Winfrey shared a story of how once she called Angelou for a shoulder to cry on. Angelou wouldn't let her talk, kept telling Winfrey to stop crying. "Stop and say thank you because God has a put a rainbow in the clouds," Angelou told Winfrey.
"She would want me, you, us to live her legacy," Winfrey said. "I cannot fill her shoes, but I can walk in her footsteps."
"She had enough experiences for 5 lifetimes," reflected President Bill Clinton during the service. He said her great gift, was always paying attention and listening. By the time she was writing her books, she was sharing with us what she had been paying attention to, and with such clarity.
"She just kept calling our attention to things," Clinton said. "She called our attention to the fact that things that really matter, dignity, work, love and kindness are all things that we can all share and don't cost anything. And, they matter more than wealth and power."
Angelou's grandson, Elliott Matthew Jones, welcomed those attending. He talked of how the family had always shared his grandma with the globe, and now, from around the globe they feel the love and support in this time of loss.
"When I think about Maya Angelou, think about the affirmative power of her words," First Lady Michelle Obama said. "Her words were so powerful. They carried a little black girl from the south side of Chicago all the way to the White House."
Obama went on to talk about Angelou's message saying it was very simple. Angelou told us our worth was nothing about about what the world might say. She reminded us that we each must find our own voice, decide our own value and then announce it to the world as it is our birth right as humans.
"Maya Angelou wanted all of us to be phenomenal right along side her," Obama said.
"Our sister, our mother, our friend will always be with us," said Ambassador Andrew Young. Young also read from scripture, John 14:1-6, 27.

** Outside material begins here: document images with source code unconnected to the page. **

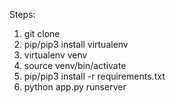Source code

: Steps:

1. git clone
2. pip/pip3 install virtualenv
3. virtualenv venv
4. source venv/bin/activate
5. pip/pip3 install -r requirements.txt
6. python app.py runserver
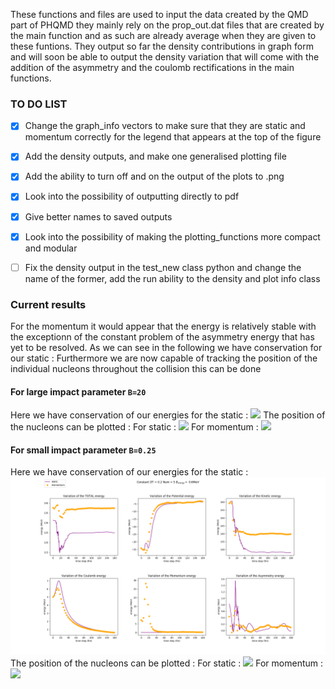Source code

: These functions and files are used to input the data created by the QMD part of PHQMD they mainly rely on the prop_out.dat files that are created by the main function and as such are already average when they are given to these funtions. They output so far the density contributions in graph form and will soon be able to output the density variation that will come with the addition of the asymmetry and the coulomb rectifications in the main functions.
### TO DO LIST
* [X] Change the graph_info vectors to make sure that they are static and momentum correctly for the legend that appears at the top of the figure

* [X] Add the density outputs, and make one generalised plotting file

* [X] Add the ability to turn off and on the output of the plots to .png 

* [X] Look into the possibility of outputting directly to pdf

* [X] Give better names to saved outputs

* [X] Look into the possibility of making the plotting_functions more compact and modular

* [ ] Fix the density output in the test_new class python and change the name of the former, add the run ability to the density and plot info class

### Current results
For the momentum it would appear that the energy is relatively stable with the exceptionn of the constant problem of the asymmetry energy that has yet to be resolved. As we can see in the following we have conservation for our static :
Furthermore we are now capable of tracking the position of the individual nucleons throughout the collision this can be done 
#### For large impact parameter `B=20`
Here we have conservation of our energies for the static : 
![](images/all_b_20.png)
 The position of the nucleons can be plotted :
For static :
![](images/static_b_20.gif)
For momentum :
![](images/momentum_b_20.gif)
#### For small impact parameter `B=0.25`
Here we have conservation of our energies for the static : 
![](images/all_b_025.png)
 The position of the nucleons can be plotted :
For static :
![](images/static_b_025.gif)
For momentum :
![](images/momentum_b_025.gif)
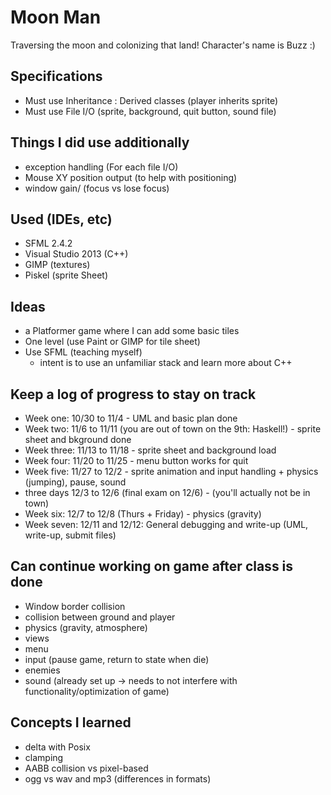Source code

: # Moon Man
Traversing the moon and colonizing that land! Character's name is Buzz :)

## Specifications

- Must use Inheritance : Derived classes (player inherits sprite)
- Must use File I/O (sprite, background, quit button, sound file)

## Things I did use additionally
- exception handling (For each file I/O)
- Mouse XY position output (to help with positioning)
- window gain/ (focus vs lose focus)

## Used (IDEs, etc)
- SFML 2.4.2
- Visual Studio 2013 (C++)
- GIMP (textures)
- Piskel (sprite Sheet)

## Ideas
- a Platformer game where I can add some basic tiles
- One level (use Paint or GIMP for tile sheet)
- Use SFML (teaching myself)
  - intent is to use an unfamiliar stack and learn more about C++

## Keep a log of progress to stay on track

- Week one:  10/30 to 11/4 - UML and basic plan done
- Week two:  11/6 to 11/11 (you are out of town on the 9th: Haskell!) - sprite sheet and bkground done
- Week three: 11/13 to 11/18 - sprite sheet and background load
- Week four: 11/20 to 11/25 - menu button works for quit
- Week five: 11/27 to 12/2 - sprite animation and input handling + physics (jumping), pause, sound
- three days 12/3 to 12/6 (final exam on 12/6) - (you'll actually not be in town)
- Week six: 12/7 to 12/8 (Thurs + Friday) - physics (gravity)
- Week seven: 12/11 and 12/12: General debugging and write-up (UML, write-up, submit files)

## Can continue working on game after class is done
- Window border collision
- collision between ground and player
- physics (gravity, atmosphere)
- views
- menu
- input (pause game, return to state when die)
- enemies
- sound (already set up -> needs to not interfere with functionality/optimization of game)

## Concepts I learned
- delta with Posix
- clamping
- AABB collision vs pixel-based
- ogg vs wav and mp3 (differences in formats)
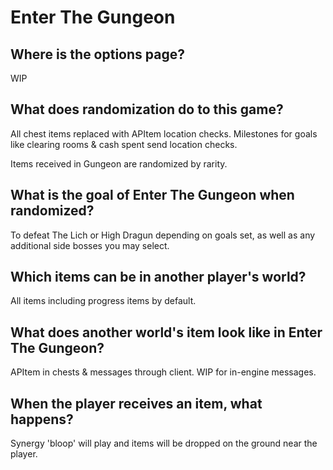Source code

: # Enter The Gungeon

## Where is the options page?

WIP

## What does randomization do to this game?
All chest items replaced with APItem location checks. Milestones for goals like clearing rooms & cash spent send location checks.

Items received in Gungeon are randomized by rarity.

## What is the goal of Enter The Gungeon when randomized?
To defeat The Lich or High Dragun depending on goals set, as well as any additional side bosses you may select.

## Which items can be in another player's world?
All items including progress items by default.

## What does another world's item look like in Enter The Gungeon?
APItem in chests & messages through client. WIP for in-engine messages.

## When the player receives an item, what happens?
Synergy 'bloop' will play and items will be dropped on the ground near the player.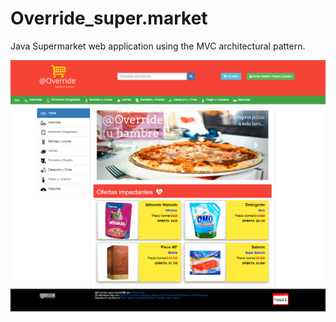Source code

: # Override_super.market
Java Supermarket web application using the MVC architectural pattern.  

![Early demo - Demo inicial](https://github.com/NotNullChile/Override_super.market/blob/master/web/images/override_screenshot_1.png)
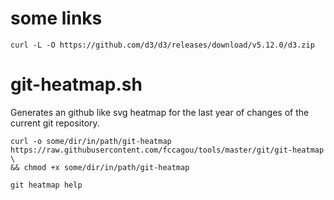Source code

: # some links

    curl -L -O https://github.com/d3/d3/releases/download/v5.12.0/d3.zip


# git-heatmap.sh

Generates an github like svg heatmap for the last year of changes of the current
git repository.

    curl -o some/dir/in/path/git-heatmap https://raw.githubusercontent.com/fccagou/tools/master/git/git-heatmap \
    && chmod +x some/dir/in/path/git-heatmap

    git heatmap help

Cicely Tyson reflected on their friendship and shared personal memories. She shared her first time performing in the theater, where she met Angelou. "This bond will never be broken."
Dr. Serenus T Churn, Sr. gave the Eulogy. He told us that while we all know Angelou for so many things, her poems and writings, what we might not know is how much family meant to her, that she was a giver and a woman of faith.
The service ended with a musical recording Angelou did with Valerie Ashford Simpson in 1996.
The service, at Wait Chapel, was a private service for family and friends that was shared with the public on television and live stream.
Angelou's son, Guy B. Johnson, plans to release information about memorials in other cities across the country.
Last week, Angelou's nurse found her dead in her home. The 86-year-old was sick for a long time.
More than 800 people attended a celebration of life service last Thursday at her church, Mt. Zion Baptist in Winston-Salem.
Angelou was an award-winning writer best known for "I Know Why the Caged Bird Sings".